[WHAT IS NEEDED] Repeat exactly the opening lines of the records, ending with the line that contains "poseNet from ml5.js".

Collected data

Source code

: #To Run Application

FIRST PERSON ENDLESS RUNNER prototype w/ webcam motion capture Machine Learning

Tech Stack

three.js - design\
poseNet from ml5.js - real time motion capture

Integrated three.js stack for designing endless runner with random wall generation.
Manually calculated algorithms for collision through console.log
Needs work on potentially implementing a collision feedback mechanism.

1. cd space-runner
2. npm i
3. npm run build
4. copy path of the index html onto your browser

[WRITTEN ANSWER]
Source code

: #To Run Application

FIRST PERSON ENDLESS RUNNER prototype w/ webcam motion capture Machine Learning

Tech Stack

three.js - design\
poseNet from ml5.js - real time motion capture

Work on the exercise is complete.